UNOWAS works daily to ensure the implementation of the various Resolutions, but also to further encourage the governments of the sub-region to facilitate the involvement of women in political decision-making processes.
Through a close partnership with regional organizations, such as the Economic Community of West African States (ECOWAS), the Mano River Union, the G5 Sahel, and United Nations agencies such as UN Women, the United Nations Population Fund (UNFPA), the United Nations Development Program (UNDP) and the Office of the High Commissioner for Human Rights (OHCHR) and other stakeholders for the implementation of Security Council Resolutions, UNOWAS promotes the systematic inclusion of women in conflict prevention and resolution, mediation, negotiation and post-conflict reconstruction, as well as gender mainstreaming in security sector reform. It encourages the integration of gender in peace programs and processes, as well as the adoption and implementation of policies, laws and measures in favor of the empowerment of women and gender equality, in accordance with existing international and regional legal instruments.
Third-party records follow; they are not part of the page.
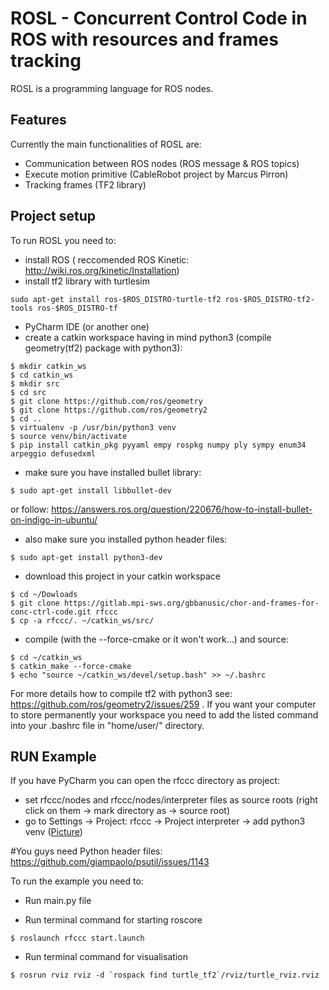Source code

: # ROSL - Concurrent Control Code in ROS with resources and frames tracking

ROSL is a programming language for ROS nodes.

## Features

Currently the main functionalities of ROSL are:
* Communication between ROS nodes (ROS message & ROS topics)
* Execute motion primitive (CableRobot project by Marcus Pirron)
* Tracking frames (TF2 library)

## Project setup

To run ROSL you need to:

* install ROS ( reccomended ROS Kinetic: http://wiki.ros.org/kinetic/Installation)
* install tf2 library with turtlesim 


```
sudo apt-get install ros-$ROS_DISTRO-turtle-tf2 ros-$ROS_DISTRO-tf2-tools ros-$ROS_DISTRO-tf
```

* PyCharm IDE (or another one)
* create a catkin workspace having in mind python3 (compile geometry(tf2) package with python3):

```
$ mkdir catkin_ws
$ cd catkin_ws
$ mkdir src
$ cd src 
$ git clone https://github.com/ros/geometry
$ git clone https://github.com/ros/geometry2
$ cd ..
$ virtualenv -p /usr/bin/python3 venv
$ source venv/bin/activate
$ pip install catkin_pkg pyyaml empy rospkg numpy ply sympy enum34 arpeggio defusedxml
```

* make sure you have installed bullet library:

```
$ sudo apt-get install libbullet-dev
```

or follow: https://answers.ros.org/question/220676/how-to-install-bullet-on-indigo-in-ubuntu/

* also make sure you installed python header files:
 
```
$ sudo apt-get install python3-dev
```

* download this project in your catkin workspace

```
$ cd ~/Dowloads
$ git clone https://gitlab.mpi-sws.org/gbbanusic/chor-and-frames-for-conc-ctrl-code.git rfccc
$ cp -a rfccc/. ~/catkin_ws/src/
```

* compile (with the --force-cmake or it won't work...) and source:

```
$ cd ~/catkin_ws
$ catkin_make --force-cmake
$ echo "source ~/catkin_ws/devel/setup.bash" >> ~/.bashrc
```

For more details how to compile tf2 with python3 see: https://github.com/ros/geometry2/issues/259 .
If you want your computer to store permanently your workspace you need to add the
listed command into your .bashrc file in "home/user/" directory.

## RUN Example

If you have PyCharm you can open the rfccc directory as project:
* set rfccc/nodes and rfccc/nodes/interpreter files as source roots (right click on them -> mark directory as -> source root)
* go to Settings -> Project: rfccc -> Project interpreter -> add python3 venv ([Picture](https://gitlab.mpi-sws.org/gbbanusic/chor-and-frames-for-conc-ctrl-code/blob/master/readme/set_venv.png))

#You guys need Python header files: https://github.com/giampaolo/psutil/issues/1143

To run the example you need to:

* Run main.py file


* Run terminal command for starting roscore

```
$ roslaunch rfccc start.launch
```

* Run terminal command for visualisation

```
$ rosrun rviz rviz -d `rospack find turtle_tf2`/rviz/turtle_rviz.rviz
```
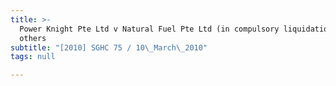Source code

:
 ```yaml
---
title: >-
  Power Knight Pte Ltd v Natural Fuel Pte Ltd (in compulsory liquidation) and
  others
subtitle: "[2010] SGHC 75 / 10\_March\_2010"
tags: null

---
```


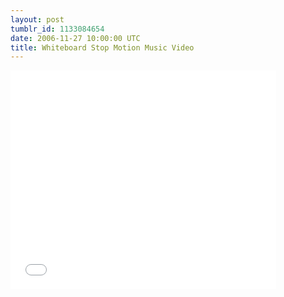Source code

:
 ```yaml
---
layout: post
tumblr_id: 1133084654  
date: 2006-11-27 10:00:00 UTC
title: Whiteboard Stop Motion Music Video
---
```


<object width="425" height="350"><param name="movie" value="http://www.youtube.com/v/u46eaeAfeqw"></param><param name="wmode" value="transparent"></param><embed src="//www.youtube.com/v/u46eaeAfeqw" type="application/x-shockwave-flash" wmode="transparent" width="425" height="350"></embed></object>
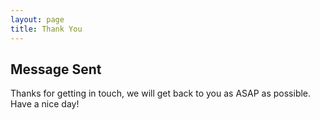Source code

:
 ```yaml
---
layout: page
title: Thank You
---
```

## Message Sent
Thanks for getting in touch,
we will get back to you as ASAP as possible.
Have a nice day!
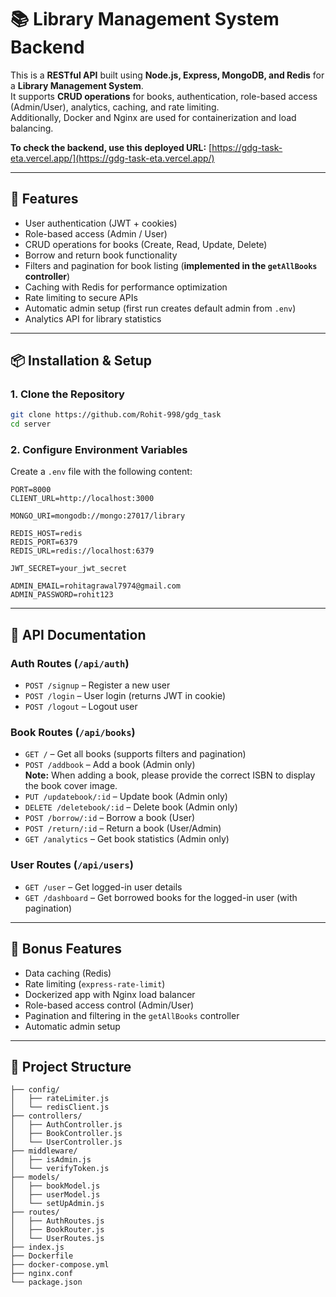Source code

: # 📚 Library Management System Backend

This is a **RESTful API** built using **Node.js, Express, MongoDB, and Redis** for a **Library Management System**.  
It supports **CRUD operations** for books, authentication, role-based access (Admin/User), analytics, caching, and rate limiting.  
Additionally, Docker and Nginx are used for containerization and load balancing.

**To check the backend, use this deployed URL:** [https://gdg-task-eta.vercel.app/](https://gdg-task-eta.vercel.app/)

---

## 🚀 Features

- User authentication (JWT + cookies)  
- Role-based access (Admin / User)  
- CRUD operations for books (Create, Read, Update, Delete)  
- Borrow and return book functionality  
- Filters and pagination for book listing (**implemented in the `getAllBooks` controller**)  
- Caching with Redis for performance optimization  
- Rate limiting to secure APIs  
- Automatic admin setup (first run creates default admin from `.env`)  
- Analytics API for library statistics  

---

## 📦 Installation & Setup

### 1. Clone the Repository
```bash
git clone https://github.com/Rohit-998/gdg_task
cd server
```

### 2. Configure Environment Variables

Create a `.env` file with the following content:
```env
PORT=8000
CLIENT_URL=http://localhost:3000

MONGO_URI=mongodb://mongo:27017/library

REDIS_HOST=redis
REDIS_PORT=6379
REDIS_URL=redis://localhost:6379

JWT_SECRET=your_jwt_secret

ADMIN_EMAIL=rohitagrawal7974@gmail.com
ADMIN_PASSWORD=rohit123
```

---

## 🔑 API Documentation

### Auth Routes (`/api/auth`)
- `POST /signup` – Register a new user
- `POST /login` – User login (returns JWT in cookie)
- `POST /logout` – Logout user

### Book Routes (`/api/books`)
- `GET /` – Get all books (supports filters and pagination)
- `POST /addbook` – Add a book (Admin only)  
    **Note:** When adding a book, please provide the correct ISBN to display the book cover image.
- `PUT /updatebook/:id` – Update book (Admin only)
- `DELETE /deletebook/:id` – Delete book (Admin only)
- `POST /borrow/:id` – Borrow a book (User)
- `POST /return/:id` – Return a book (User/Admin)
- `GET /analytics` – Get book statistics (Admin only)

### User Routes (`/api/users`)
- `GET /user` – Get logged-in user details
- `GET /dashboard` – Get borrowed books for the logged-in user (with pagination)

---

## 🎯 Bonus Features

- Data caching (Redis)
- Rate limiting (`express-rate-limit`)
- Dockerized app with Nginx load balancer
- Role-based access control (Admin/User)
- Pagination and filtering in the `getAllBooks` controller
- Automatic admin setup

---

## 📁 Project Structure
```
├── config/
│   ├── rateLimiter.js
│   └── redisClient.js
├── controllers/
│   ├── AuthController.js
│   ├── BookController.js
│   └── UserController.js
├── middleware/
│   ├── isAdmin.js
│   └── verifyToken.js
├── models/
│   ├── bookModel.js
│   ├── userModel.js
│   └── setUpAdmin.js
├── routes/
│   ├── AuthRoutes.js
│   ├── BookRouter.js
│   └── UserRoutes.js
├── index.js
├── Dockerfile
├── docker-compose.yml
├── nginx.conf
└── package.json
```
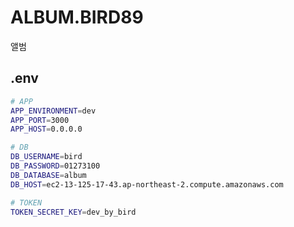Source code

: # ALBUM.BIRD89
앨범

## .env

```bash
# APP
APP_ENVIRONMENT=dev
APP_PORT=3000
APP_HOST=0.0.0.0

# DB
DB_USERNAME=bird
DB_PASSWORD=01273100
DB_DATABASE=album
DB_HOST=ec2-13-125-17-43.ap-northeast-2.compute.amazonaws.com

# TOKEN
TOKEN_SECRET_KEY=dev_by_bird

```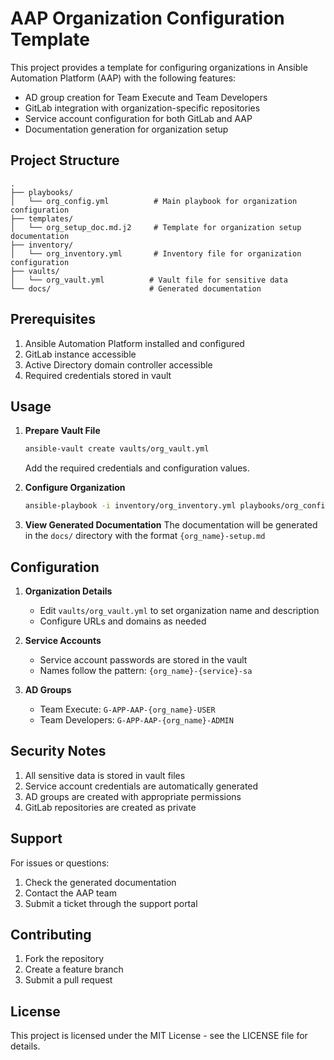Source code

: # AAP Organization Configuration Template

This project provides a template for configuring organizations in Ansible Automation Platform (AAP) with the following features:

- AD group creation for Team Execute and Team Developers
- GitLab integration with organization-specific repositories
- Service account configuration for both GitLab and AAP
- Documentation generation for organization setup

## Project Structure

```
.
├── playbooks/
│   └── org_config.yml          # Main playbook for organization configuration
├── templates/
│   └── org_setup_doc.md.j2     # Template for organization setup documentation
├── inventory/
│   └── org_inventory.yml       # Inventory file for organization configuration
├── vaults/
│   └── org_vault.yml          # Vault file for sensitive data
└── docs/                      # Generated documentation
```

## Prerequisites

1. Ansible Automation Platform installed and configured
2. GitLab instance accessible
3. Active Directory domain controller accessible
4. Required credentials stored in vault

## Usage

1. **Prepare Vault File**
   ```bash
   ansible-vault create vaults/org_vault.yml
   ```
   Add the required credentials and configuration values.

2. **Configure Organization**
   ```bash
   ansible-playbook -i inventory/org_inventory.yml playbooks/org_config.yml -e env=dev
   ```

3. **View Generated Documentation**
   The documentation will be generated in the `docs/` directory with the format `{org_name}-setup.md`

## Configuration

1. **Organization Details**
   - Edit `vaults/org_vault.yml` to set organization name and description
   - Configure URLs and domains as needed

2. **Service Accounts**
   - Service account passwords are stored in the vault
   - Names follow the pattern: `{org_name}-{service}-sa`

3. **AD Groups**
   - Team Execute: `G-APP-AAP-{org_name}-USER`
   - Team Developers: `G-APP-AAP-{org_name}-ADMIN`

## Security Notes

1. All sensitive data is stored in vault files
2. Service account credentials are automatically generated
3. AD groups are created with appropriate permissions
4. GitLab repositories are created as private

## Support

For issues or questions:
1. Check the generated documentation
2. Contact the AAP team
3. Submit a ticket through the support portal

## Contributing

1. Fork the repository
2. Create a feature branch
3. Submit a pull request

## License

This project is licensed under the MIT License - see the LICENSE file for details.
During his participation, on 8 October 2020, in the ECOWAS Ministerial Meeting on Sexual Gender-Based Violence and the Rights of Women and Girls in the Context of the COVID-19 Pandemic, the Special Representative for West Africa and the Sahel, Mohamed Ibn Chambas, reiterated the continued commitment of the United Nations, in partnership with ECOWAS, to prioritize the protection and promotion of the rights and freedoms of women and girls in the sub-region.
Still a long way to go
“Since its adoption, we have made significant progress in understanding and addressing the challenges women face in achieving full and equal participation in conflict prevention, conflict resolution, peacebuilding and sustaining peace,” said Ms. Rosemary A. DiCarlo, the Under-Secretary-General for Political and Peacebuilding Affairs, in her speech on 2 October 2020 to the Peacebuilding Commission . "Women’s contributions to peace and security are still often outside the mainstream of formal efforts, and too frequently undervalued," she added.
Echoing the statement made by Ms. DiCarlo, Mohamed Ibn Chambas, recalled during his speech at the ECOWAS ministerial meeting on gender-based sexual violence and the rights of women and girls «that together, we must work to invest in gender equality and the empowerment of women, not only as an end in itself, but as an essential means of achieving our overarching goal of preventing conflict and building peace and prosperity in the region.»
Despite a sustained international effort to implement UNSCR 1325, women are still largely excluded from peace negotiations and the level of violence against women is still high. The participation of women in negotiation and peacebuilding processes, as well as in transitional justice, reconstruction and development processes, remains too low.
Indeed, the new Gender Social Norms Index released on 5 March 2020 by UNDP reveals that despite decades of progress closing the equality gap between men and women, close to 90 per cent of men and women hold some sort of bias against women. The same study also points out that less than 24 per cent of parliamentary seats in the world are occupied by women and there are only 10 women heads of government out of 193, while men and women vote in the same proportions.
On the eve of the twentieth anniversary of Resolution 1325, efforts are still needed to facilitate the full participation of women in peace processes, and the building of a better world.